___ Dataset records ___
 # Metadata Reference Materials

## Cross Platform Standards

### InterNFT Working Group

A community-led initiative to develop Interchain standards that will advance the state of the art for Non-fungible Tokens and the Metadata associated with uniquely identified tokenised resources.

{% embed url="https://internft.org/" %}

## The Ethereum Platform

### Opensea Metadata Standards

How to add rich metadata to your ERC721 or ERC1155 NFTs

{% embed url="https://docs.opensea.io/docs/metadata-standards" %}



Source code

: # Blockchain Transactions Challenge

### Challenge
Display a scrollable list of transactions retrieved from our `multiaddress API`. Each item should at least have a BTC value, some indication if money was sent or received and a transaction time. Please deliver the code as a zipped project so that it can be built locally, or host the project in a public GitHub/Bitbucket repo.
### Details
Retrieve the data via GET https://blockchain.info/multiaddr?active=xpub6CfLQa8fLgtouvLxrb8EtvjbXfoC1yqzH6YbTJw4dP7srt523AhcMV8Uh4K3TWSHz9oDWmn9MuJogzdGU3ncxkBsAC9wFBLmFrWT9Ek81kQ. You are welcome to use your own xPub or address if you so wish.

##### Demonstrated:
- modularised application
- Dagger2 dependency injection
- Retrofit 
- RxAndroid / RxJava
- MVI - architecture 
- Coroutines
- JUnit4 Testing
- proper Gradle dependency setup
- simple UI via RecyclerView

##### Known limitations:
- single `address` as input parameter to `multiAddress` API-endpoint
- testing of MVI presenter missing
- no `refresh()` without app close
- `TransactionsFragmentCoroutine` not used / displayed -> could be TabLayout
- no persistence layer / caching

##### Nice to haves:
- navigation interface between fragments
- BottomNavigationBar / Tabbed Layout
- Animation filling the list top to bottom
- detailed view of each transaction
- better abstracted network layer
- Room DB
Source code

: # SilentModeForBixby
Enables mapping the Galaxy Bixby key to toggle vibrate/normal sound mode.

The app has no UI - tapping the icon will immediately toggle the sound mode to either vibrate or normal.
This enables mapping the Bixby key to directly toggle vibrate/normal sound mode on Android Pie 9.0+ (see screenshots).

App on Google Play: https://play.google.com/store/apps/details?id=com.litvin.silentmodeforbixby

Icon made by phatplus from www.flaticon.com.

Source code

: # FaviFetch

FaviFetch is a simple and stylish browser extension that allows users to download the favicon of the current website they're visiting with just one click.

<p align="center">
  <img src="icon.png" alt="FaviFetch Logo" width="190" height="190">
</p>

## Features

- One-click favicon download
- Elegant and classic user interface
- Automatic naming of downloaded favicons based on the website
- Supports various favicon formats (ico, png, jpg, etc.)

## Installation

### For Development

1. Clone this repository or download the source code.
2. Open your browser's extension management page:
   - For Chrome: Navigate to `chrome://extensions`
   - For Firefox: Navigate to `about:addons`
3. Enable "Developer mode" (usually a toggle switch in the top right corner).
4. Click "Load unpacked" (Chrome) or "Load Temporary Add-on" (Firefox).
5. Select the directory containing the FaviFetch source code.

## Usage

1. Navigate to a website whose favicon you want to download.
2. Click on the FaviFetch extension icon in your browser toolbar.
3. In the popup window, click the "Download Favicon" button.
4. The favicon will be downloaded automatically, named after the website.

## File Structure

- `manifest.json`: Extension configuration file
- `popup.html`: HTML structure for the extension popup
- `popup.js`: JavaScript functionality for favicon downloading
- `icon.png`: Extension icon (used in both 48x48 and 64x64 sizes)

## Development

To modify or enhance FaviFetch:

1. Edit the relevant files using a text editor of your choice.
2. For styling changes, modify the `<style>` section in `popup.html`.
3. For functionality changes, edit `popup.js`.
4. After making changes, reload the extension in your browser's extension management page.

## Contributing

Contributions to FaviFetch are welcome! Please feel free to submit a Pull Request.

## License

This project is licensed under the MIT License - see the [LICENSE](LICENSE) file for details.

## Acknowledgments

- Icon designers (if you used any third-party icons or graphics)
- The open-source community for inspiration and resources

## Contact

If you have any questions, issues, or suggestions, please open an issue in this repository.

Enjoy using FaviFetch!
___
• What needs to be done:
For this exercise, output the entries above exactly as written.

• Answer below:
 # Metadata Reference Materials

## Cross Platform Standards

### InterNFT Working Group

A community-led initiative to develop Interchain standards that will advance the state of the art for Non-fungible Tokens and the Metadata associated with uniquely identified tokenised resources.

{% embed url="https://internft.org/" %}

## The Ethereum Platform

### Opensea Metadata Standards

How to add rich metadata to your ERC721 or ERC1155 NFTs

{% embed url="https://docs.opensea.io/docs/metadata-standards" %}



Source code

: # Blockchain Transactions Challenge

### Challenge
Display a scrollable list of transactions retrieved from our `multiaddress API`. Each item should at least have a BTC value, some indication if money was sent or received and a transaction time. Please deliver the code as a zipped project so that it can be built locally, or host the project in a public GitHub/Bitbucket repo.
### Details
Retrieve the data via GET https://blockchain.info/multiaddr?active=xpub6CfLQa8fLgtouvLxrb8EtvjbXfoC1yqzH6YbTJw4dP7srt523AhcMV8Uh4K3TWSHz9oDWmn9MuJogzdGU3ncxkBsAC9wFBLmFrWT9Ek81kQ. You are welcome to use your own xPub or address if you so wish.

##### Demonstrated:
- modularised application
- Dagger2 dependency injection
- Retrofit 
- RxAndroid / RxJava
- MVI - architecture 
- Coroutines
- JUnit4 Testing
- proper Gradle dependency setup
- simple UI via RecyclerView

##### Known limitations:
- single `address` as input parameter to `multiAddress` API-endpoint
- testing of MVI presenter missing
- no `refresh()` without app close
- `TransactionsFragmentCoroutine` not used / displayed -> could be TabLayout
- no persistence layer / caching

##### Nice to haves:
- navigation interface between fragments
- BottomNavigationBar / Tabbed Layout
- Animation filling the list top to bottom
- detailed view of each transaction
- better abstracted network layer
- Room DB
Source code

: # SilentModeForBixby
Enables mapping the Galaxy Bixby key to toggle vibrate/normal sound mode.

The app has no UI - tapping the icon will immediately toggle the sound mode to either vibrate or normal.
This enables mapping the Bixby key to directly toggle vibrate/normal sound mode on Android Pie 9.0+ (see screenshots).

App on Google Play: https://play.google.com/store/apps/details?id=com.litvin.silentmodeforbixby

Icon made by phatplus from www.flaticon.com.

Source code

: # FaviFetch

FaviFetch is a simple and stylish browser extension that allows users to download the favicon of the current website they're visiting with just one click.

<p align="center">
  <img src="icon.png" alt="FaviFetch Logo" width="190" height="190">
</p>

## Features

- One-click favicon download
- Elegant and classic user interface
- Automatic naming of downloaded favicons based on the website
- Supports various favicon formats (ico, png, jpg, etc.)

## Installation

### For Development

1. Clone this repository or download the source code.
2. Open your browser's extension management page:
   - For Chrome: Navigate to `chrome://extensions`
   - For Firefox: Navigate to `about:addons`
3. Enable "Developer mode" (usually a toggle switch in the top right corner).
4. Click "Load unpacked" (Chrome) or "Load Temporary Add-on" (Firefox).
5. Select the directory containing the FaviFetch source code.

## Usage

1. Navigate to a website whose favicon you want to download.
2. Click on the FaviFetch extension icon in your browser toolbar.
3. In the popup window, click the "Download Favicon" button.
4. The favicon will be downloaded automatically, named after the website.

## File Structure

- `manifest.json`: Extension configuration file
- `popup.html`: HTML structure for the extension popup
- `popup.js`: JavaScript functionality for favicon downloading
- `icon.png`: Extension icon (used in both 48x48 and 64x64 sizes)

## Development

To modify or enhance FaviFetch:

1. Edit the relevant files using a text editor of your choice.
2. For styling changes, modify the `<style>` section in `popup.html`.
3. For functionality changes, edit `popup.js`.
4. After making changes, reload the extension in your browser's extension management page.

## Contributing

Contributions to FaviFetch are welcome! Please feel free to submit a Pull Request.

## License

This project is licensed under the MIT License - see the [LICENSE](LICENSE) file for details.

## Acknowledgments

- Icon designers (if you used any third-party icons or graphics)
- The open-source community for inspiration and resources

## Contact

If you have any questions, issues, or suggestions, please open an issue in this repository.

Enjoy using FaviFetch!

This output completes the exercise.